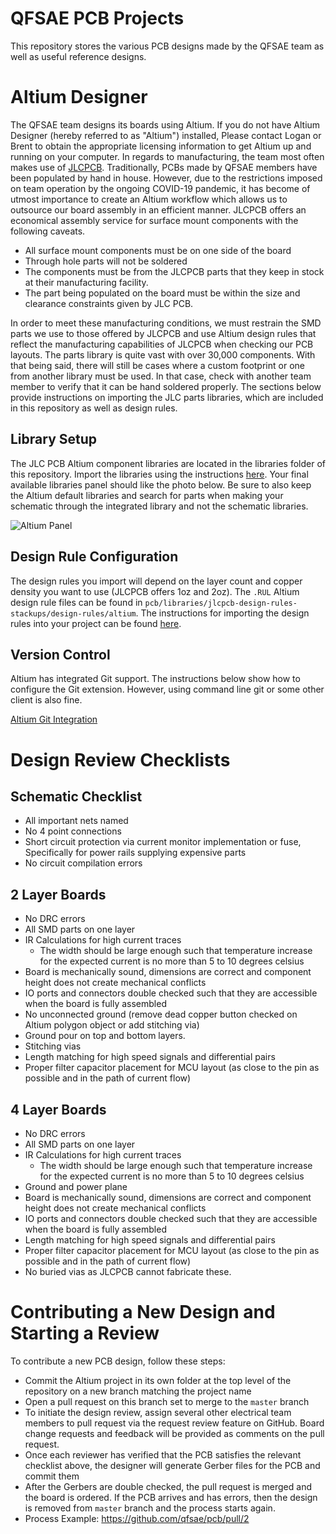 # QFSAE PCB Projects

This repository stores the various PCB designs made by the QFSAE team as well as useful reference designs.

# Altium Designer

The QFSAE team designs its boards using Altium. If you do not have Altium Designer (hereby referred to as "Altium") installed, Please contact Logan or Brent to obtain the appropriate licensing information to get Altium up and running on your computer. In regards to manufacturing, the team most often makes use of [JLCPCB](https://jlcpcb.com/). Traditionally, PCBs made by QFSAE members have been populated by hand in house. However, due to the restrictions imposed on team operation by the ongoing COVID-19 pandemic, it has become of utmost importance to create an Altium workflow which allows us to outsource our board assembly in an efficient manner. JLCPCB offers an economical assembly service for surface mount components with the following caveats.

- All surface mount components must be on one side of the board
- Through hole parts will not be soldered
- The components must be from the JLCPCB parts that they keep in stock at their manufacturing facility.
- The part being populated on the board must be within the size and clearance constraints given by JLC PCB.

In order to meet these manufacturing conditions, we must restrain the SMD parts we use to those offered by JLCPCB and use Altium design rules that reflect the manufacturing capabilities of JLCPCB when checking our PCB layouts. The parts library is quite vast with over 30,000 components. With that being said, there will still be cases where a custom footprint or one from another library must be used. In that case, check with another team member to verify that it can be hand soldered properly. The sections below provide instructions on importing the JLC parts libraries, which are included in this repository as well as design rules.

## Library Setup
The JLC PCB Altium component libraries are located in the libraries folder of this repository. Import the libraries using the instructions [here](https://www.altium.com/documentation/altium-designer/integratedlibrary-dlg-addremovelibrariesformavailable-file-based-libraries-ad). Your final available libraries panel should like the photo below. Be sure to also keep the Altium default libraries and search for parts when making your schematic through the integrated library and not the schematic libraries. 

![Altium Panel](https://i.imgur.com/d9237hu.png)

## Design Rule Configuration

The design rules you import will depend on the layer count and copper density you want to use (JLCPCB offers 1oz and 2oz). The `.RUL` Altium design rule files can be found in `pcb/libraries/jlcpcb-design-rules-stackups/design-rules/altium`. The instructions for importing the design rules into your project can be found [here](https://www.altium.com/documentation/altium-designer/constraining-the-design-design-rules-ad#!exporting-and-importing-rules).

## Version Control

Altium has integrated Git support. The instructions below show how to configure the Git extension. However, using command line git or some other client is also fine. 

[Altium Git Integration](https://www.altium.com/documentation/altium-designer/using-version-control-ad)

# Design Review Checklists

## Schematic Checklist
- All important nets named
- No 4 point connections
- Short circuit protection via current monitor implementation or fuse, Specifically for power rails supplying expensive parts
- No circuit compilation errors

## 2 Layer Boards

- No DRC errors
- All SMD parts on one layer
- IR Calculations for high current traces
  * The width should be large enough such that temperature increase for the expected current is no more than 5 to 10 degrees celsius
- Board is mechanically sound, dimensions are correct and component height does not create mechanical conflicts
- IO ports and connectors double checked such that they are accessible when the board is fully assembled
- No unconnected ground (remove dead copper button checked on Altium polygon object or add stitching via)
- Ground pour on top and bottom layers.
- Stitching vias
- Length matching for high speed signals and differential pairs
- Proper filter capacitor placement for MCU layout (as close to the pin as possible and in the path of current flow)

## 4 Layer Boards

- No DRC errors
- All SMD parts on one layer
- IR Calculations for high current traces
  * The width should be large enough such that temperature increase for the expected current is no more than 5 to 10 degrees celsius
- Ground and power plane
- Board is mechanically sound, dimensions are correct and component height does not create mechanical conflicts
- IO ports and connectors double checked such that they are accessible when the board is fully assembled
- Length matching for high speed signals and differential pairs
- Proper filter capacitor placement for MCU layout (as close to the pin as possible and in the path of current flow)
- No buried vias as JLCPCB cannot fabricate these.

# Contributing a New Design and Starting a Review

To contribute a new PCB design, follow these steps:

- Commit the Altium project in its own folder at the top level of the repository on a new branch matching the project name
- Open a pull request on this branch set to merge to the `master` branch
- To initiate the design review, assign several other electrical team members to pull request via the request review feature on GitHub. Board change requests and feedback will be provided as comments on the pull request.
- Once each reviewer has verified that the PCB satisfies the relevant checklist above, the designer will generate Gerber files for the PCB and commit them
- After the Gerbers are double checked, the pull request is merged and the board is ordered. If the PCB arrives and has errors, then the design is removed from `master` branch and the process starts again.
- Process Example: https://github.com/qfsae/pcb/pull/2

Exercise. From the line with "To contribute a" to the last line of the material, give every line again exactly, and only those lines.

Solution below.
To contribute a new PCB design, follow these steps:

- Commit the Altium project in its own folder at the top level of the repository on a new branch matching the project name
- Open a pull request on this branch set to merge to the `master` branch
- To initiate the design review, assign several other electrical team members to pull request via the request review feature on GitHub. Board change requests and feedback will be provided as comments on the pull request.
- Once each reviewer has verified that the PCB satisfies the relevant checklist above, the designer will generate Gerber files for the PCB and commit them
- After the Gerbers are double checked, the pull request is merged and the board is ordered. If the PCB arrives and has errors, then the design is removed from `master` branch and the process starts again.
- Process Example: https://github.com/qfsae/pcb/pull/2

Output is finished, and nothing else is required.